▶ **What to do**:
Copy out the full listing below as it stands, with its pictures left behind.

*** Opening Stored data ***

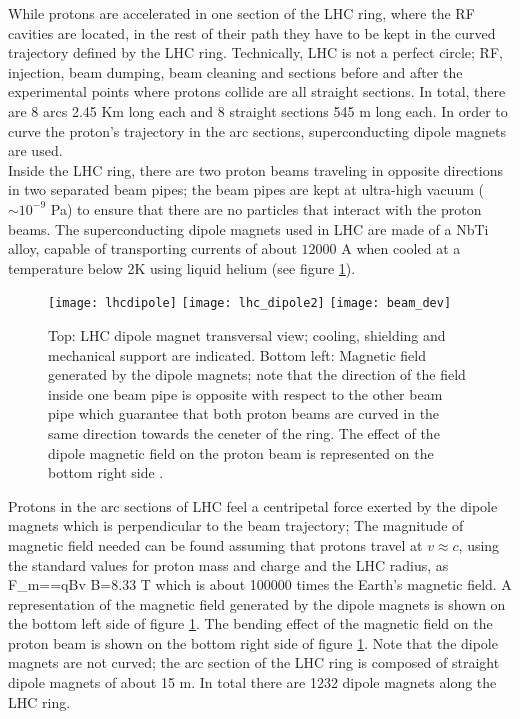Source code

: \noindent While protons are accelerated in one section of the LHC ring, where the RF cavities are located, in the rest of their path they have to be kept in the curved trajectory defined by the LHC ring. Technically, LHC is not a perfect circle; RF, injection, beam dumping, beam cleaning and sections before and after the experimental points where protons collide are all straight sections. In total, there are 8 arcs 2.45 Km long each and 8 straight sections 545 m long each. In order to curve the proton's trajectory in the arc sections, superconducting dipole magnets are used.\\               

\noindent Inside the LHC ring, there are two proton beams traveling in opposite directions in two separated beam pipes; the beam pipes are kept at ultra-high vacuum ($\sim 10^{-9}$ Pa) to ensure that there are no particles that interact with the proton beams. The superconducting dipole magnets used in LHC are made of a NbTi alloy, capable of transporting currents of about $12000$ A when cooled at a temperature below 2K using liquid helium (see figure \ref{fig:lhcdipole}).\\

\begin{figure}[!h]
\centering
\texttt{[image: lhcdipole]}
\texttt{[image: lhc\_dipole2]}
\texttt{[image: beam\_dev]}
\caption [LHC dipole magnet.]{Top: LHC dipole magnet transversal view; cooling, shielding and mechanical support are indicated. Bottom left: Magnetic field generated by the dipole magnets; note that the direction of the field inside one beam pipe is opposite with respect to the other beam pipe which guarantee that both proton beams are curved in the same direction towards the ceneter of the ring. The effect of the dipole magnetic field on the proton beam is represented on the bottom right side \cite{lhc_dipole, dipole_field,video}.}\label{fig:lhcdipole}
\end{figure}

\noindent Protons in the arc sections of LHC feel a centripetal force exerted by the dipole magnets which is perpendicular to the beam trajectory; The magnitude of magnetic field needed can be found assuming that protons travel at $v \approx c$, using the standard values for proton mass and charge and the LHC radius, as
\beqn
F_m==qBv \quad \to B=8.33 T
\eeqn
\noindent which is about 100000 times the Earth's magnetic field. A representation of the magnetic field generated by the dipole magnets is shown on the bottom left side of figure \ref{fig:lhcdipole}. The bending effect of the magnetic field on the proton beam is shown on the bottom right side of figure \ref{fig:lhcdipole}. Note that the dipole magnets are not curved; the arc section of the LHC ring is composed of straight dipole magnets of about 15 m. In total there are 1232 dipole magnets along the LHC ring.\\

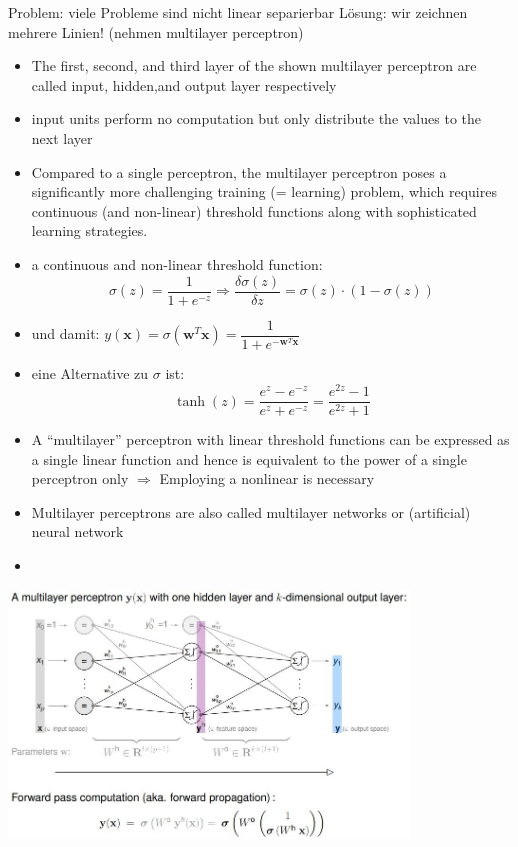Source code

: \documentclass[11pt,a4paper]{article}
\begin{document}
\begin{flushleft}
Problem: viele Probleme sind nicht linear separierbar
Lösung: wir zeichnen mehrere Linien! (nehmen multilayer perceptron)
\begin{itemize}
\item The first, second, and third layer of the shown multilayer perceptron are called input, hidden,and output layer respectively
\item  input units perform no computation but only distribute the values to the next
layer
\item Compared to a single perceptron, the multilayer perceptron poses a significantly more
challenging training (= learning) problem, which requires continuous (and non-linear)
threshold functions along with sophisticated learning strategies.
\item a continuous and non-linear threshold function: 
$$ \sigma(z) = \frac{1}{1+ e^{-z}} \Rightarrow \frac{\delta \sigma (z)}{\delta z} = \sigma(z) \cdot (1- \sigma(z)) $$
\item und damit: $ y(\textbf{x}) = \sigma (\textbf{w}^T\textbf{x}) = \dfrac{1}{1+e^{-\textbf{w}^T\textbf{x}}} $
\item eine Alternative zu $\sigma$ ist: \\
$$ \tanh (z) = \frac{e^z - e^{-z}}{e^z + e^{-z}} = \frac{e^{2z}-1}{e^{2z}+1}$$ 
\item A “multilayer” perceptron with linear threshold functions can be expressed as a single linear
function and hence is equivalent to the power of a single perceptron only $\Rightarrow$ Employing a nonlinear is necessary
\item  Multilayer perceptrons are also called multilayer networks or (artificial) neural network
\item 
\end{itemize}
\includegraphics[width=0.8\textwidth]{MP}

\end{flushleft}
\end{document}
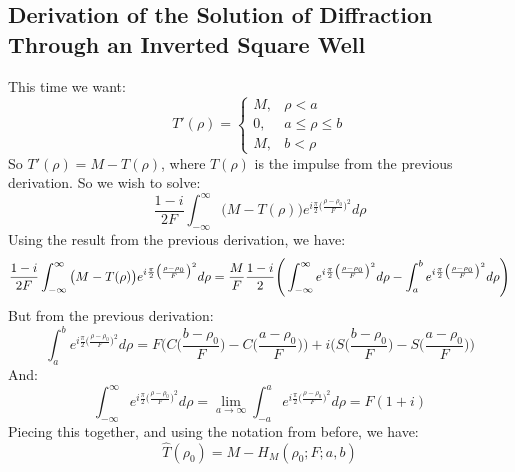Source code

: \documentclass{article}
\theoremstyle{mystyle}
\begin{document}
\subsection{Derivation of the Solution of Diffraction Through an Inverted Square Well}
This time we want:
\begin{equation*}
    T'(\rho) = \begin{cases} M, & \rho<a \\ 0, & a\leq \rho \leq b \\ M, & b<\rho\end{cases}    
\end{equation*}
So $T'(\rho) = M - T(\rho)$, where $T(\rho)$ is the impulse from the previous derivation. So we wish to solve:
\begin{equation*}
\frac{1-i}{2F}\int_{-\infty}^{\infty}\big(M-T(\rho)\big)e^{i\frac{\pi}{2}\big(\frac{\rho-\rho_0}{F}\big)^2}d\rho
\end{equation*}
Using the result from the previous derivation, we have:
\begin{equation*}
\frac{1-i}{2F}\int_{-\infty}^{\infty}\big(M-T(\rho)\big)e^{i\frac{\pi}{2}\big(\frac{\rho-\rho_0}{F}\big)^2}d\rho = \frac{M}{F}\frac{1-i}{2}\Bigg(\int_{-\infty}^{\infty}e^{i\frac{\pi}{2}\big(\frac{\rho-\rho_0}{F}\big)^2}d\rho - \int_{a}^{b}e^{i\frac{\pi}{2}\big(\frac{\rho-\rho_0}{F}\big)^2}d\rho\Bigg)\\
\end{equation*}
But from the previous derivation:
\begin{equation*}
    \int_{a}^{b}e^{i\frac{\pi}{2}\big(\frac{\rho-\rho_0}{F}\big)^{2}}d\rho = F\bigg(C\big(\frac{b-\rho_0}{F}\big)-C\big(\frac{a-\rho_0}{F}\big)\bigg)+i\bigg(S\big(\frac{b-\rho_0}{F}\big)-S\big(\frac{a-\rho_0}{F}\big)\bigg)
\end{equation*}
And:
\begin{equation*}
    \int_{-\infty}^{\infty}e^{i\frac{\pi}{2}\big(\frac{\rho-\rho_0}{F}\big)^{2}}d\rho = \underset{a\rightarrow \infty}{\lim} \int_{-a}^{a}e^{i\frac{\pi}{2}\big(\frac{\rho-\rho_0}{F}\big)^{2}}d\rho = F(1+i)
\end{equation*}
Piecing this together, and using the notation from before, we have:
\begin{equation*}
\hat{T}(\rho_0) = M-H_{M}(\rho_0;F;a,b)
\end{equation*}
\end{document}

*** Closing Stored data ***

▶ **Answer**:
Source code

: \noindent While protons are accelerated in one section of the LHC ring, where the RF cavities are located, in the rest of their path they have to be kept in the curved trajectory defined by the LHC ring. Technically, LHC is not a perfect circle; RF, injection, beam dumping, beam cleaning and sections before and after the experimental points where protons collide are all straight sections. In total, there are 8 arcs 2.45 Km long each and 8 straight sections 545 m long each. In order to curve the proton's trajectory in the arc sections, superconducting dipole magnets are used.\\               

\noindent Inside the LHC ring, there are two proton beams traveling in opposite directions in two separated beam pipes; the beam pipes are kept at ultra-high vacuum ($\sim 10^{-9}$ Pa) to ensure that there are no particles that interact with the proton beams. The superconducting dipole magnets used in LHC are made of a NbTi alloy, capable of transporting currents of about $12000$ A when cooled at a temperature below 2K using liquid helium (see figure \ref{fig:lhcdipole}).\\

\begin{figure}[!h]
\centering
\texttt{[image: lhcdipole]}
\texttt{[image: lhc\_dipole2]}
\texttt{[image: beam\_dev]}
\caption [LHC dipole magnet.]{Top: LHC dipole magnet transversal view; cooling, shielding and mechanical support are indicated. Bottom left: Magnetic field generated by the dipole magnets; note that the direction of the field inside one beam pipe is opposite with respect to the other beam pipe which guarantee that both proton beams are curved in the same direction towards the ceneter of the ring. The effect of the dipole magnetic field on the proton beam is represented on the bottom right side \cite{lhc_dipole, dipole_field,video}.}\label{fig:lhcdipole}
\end{figure}

\noindent Protons in the arc sections of LHC feel a centripetal force exerted by the dipole magnets which is perpendicular to the beam trajectory; The magnitude of magnetic field needed can be found assuming that protons travel at $v \approx c$, using the standard values for proton mass and charge and the LHC radius, as
\beqn
F_m==qBv \quad \to B=8.33 T
\eeqn
\noindent which is about 100000 times the Earth's magnetic field. A representation of the magnetic field generated by the dipole magnets is shown on the bottom left side of figure \ref{fig:lhcdipole}. The bending effect of the magnetic field on the proton beam is shown on the bottom right side of figure \ref{fig:lhcdipole}. Note that the dipole magnets are not curved; the arc section of the LHC ring is composed of straight dipole magnets of about 15 m. In total there are 1232 dipole magnets along the LHC ring.\\

Source code

: \documentclass[11pt,a4paper]{article}
\begin{document}
\begin{flushleft}
Problem: viele Probleme sind nicht linear separierbar
Lösung: wir zeichnen mehrere Linien! (nehmen multilayer perceptron)
\begin{itemize}
\item The first, second, and third layer of the shown multilayer perceptron are called input, hidden,and output layer respectively
\item  input units perform no computation but only distribute the values to the next
layer
\item Compared to a single perceptron, the multilayer perceptron poses a significantly more
challenging training (= learning) problem, which requires continuous (and non-linear)
threshold functions along with sophisticated learning strategies.
\item a continuous and non-linear threshold function: 
$$ \sigma(z) = \frac{1}{1+ e^{-z}} \Rightarrow \frac{\delta \sigma (z)}{\delta z} = \sigma(z) \cdot (1- \sigma(z)) $$
\item und damit: $ y(\textbf{x}) = \sigma (\textbf{w}^T\textbf{x}) = \dfrac{1}{1+e^{-\textbf{w}^T\textbf{x}}} $
\item eine Alternative zu $\sigma$ ist: \\
$$ \tanh (z) = \frac{e^z - e^{-z}}{e^z + e^{-z}} = \frac{e^{2z}-1}{e^{2z}+1}$$ 
\item A “multilayer” perceptron with linear threshold functions can be expressed as a single linear
function and hence is equivalent to the power of a single perceptron only $\Rightarrow$ Employing a nonlinear is necessary
\item  Multilayer perceptrons are also called multilayer networks or (artificial) neural network
\item 
\end{itemize}
\includegraphics[width=0.8\textwidth]{MP}

\end{flushleft}
\end{document}
Source code

: \documentclass{article}
\theoremstyle{mystyle}
\begin{document}
\subsection{Derivation of the Solution of Diffraction Through an Inverted Square Well}
This time we want:
\begin{equation*}
    T'(\rho) = \begin{cases} M, & \rho<a \\ 0, & a\leq \rho \leq b \\ M, & b<\rho\end{cases}    
\end{equation*}
So $T'(\rho) = M - T(\rho)$, where $T(\rho)$ is the impulse from the previous derivation. So we wish to solve:
\begin{equation*}
\frac{1-i}{2F}\int_{-\infty}^{\infty}\big(M-T(\rho)\big)e^{i\frac{\pi}{2}\big(\frac{\rho-\rho_0}{F}\big)^2}d\rho
\end{equation*}
Using the result from the previous derivation, we have:
\begin{equation*}
\frac{1-i}{2F}\int_{-\infty}^{\infty}\big(M-T(\rho)\big)e^{i\frac{\pi}{2}\big(\frac{\rho-\rho_0}{F}\big)^2}d\rho = \frac{M}{F}\frac{1-i}{2}\Bigg(\int_{-\infty}^{\infty}e^{i\frac{\pi}{2}\big(\frac{\rho-\rho_0}{F}\big)^2}d\rho - \int_{a}^{b}e^{i\frac{\pi}{2}\big(\frac{\rho-\rho_0}{F}\big)^2}d\rho\Bigg)\\
\end{equation*}
But from the previous derivation:
\begin{equation*}
    \int_{a}^{b}e^{i\frac{\pi}{2}\big(\frac{\rho-\rho_0}{F}\big)^{2}}d\rho = F\bigg(C\big(\frac{b-\rho_0}{F}\big)-C\big(\frac{a-\rho_0}{F}\big)\bigg)+i\bigg(S\big(\frac{b-\rho_0}{F}\big)-S\big(\frac{a-\rho_0}{F}\big)\bigg)
\end{equation*}
And:
\begin{equation*}
    \int_{-\infty}^{\infty}e^{i\frac{\pi}{2}\big(\frac{\rho-\rho_0}{F}\big)^{2}}d\rho = \underset{a\rightarrow \infty}{\lim} \int_{-a}^{a}e^{i\frac{\pi}{2}\big(\frac{\rho-\rho_0}{F}\big)^{2}}d\rho = F(1+i)
\end{equation*}
Piecing this together, and using the notation from before, we have:
\begin{equation*}
\hat{T}(\rho_0) = M-H_{M}(\rho_0;F;a,b)
\end{equation*}
\end{document}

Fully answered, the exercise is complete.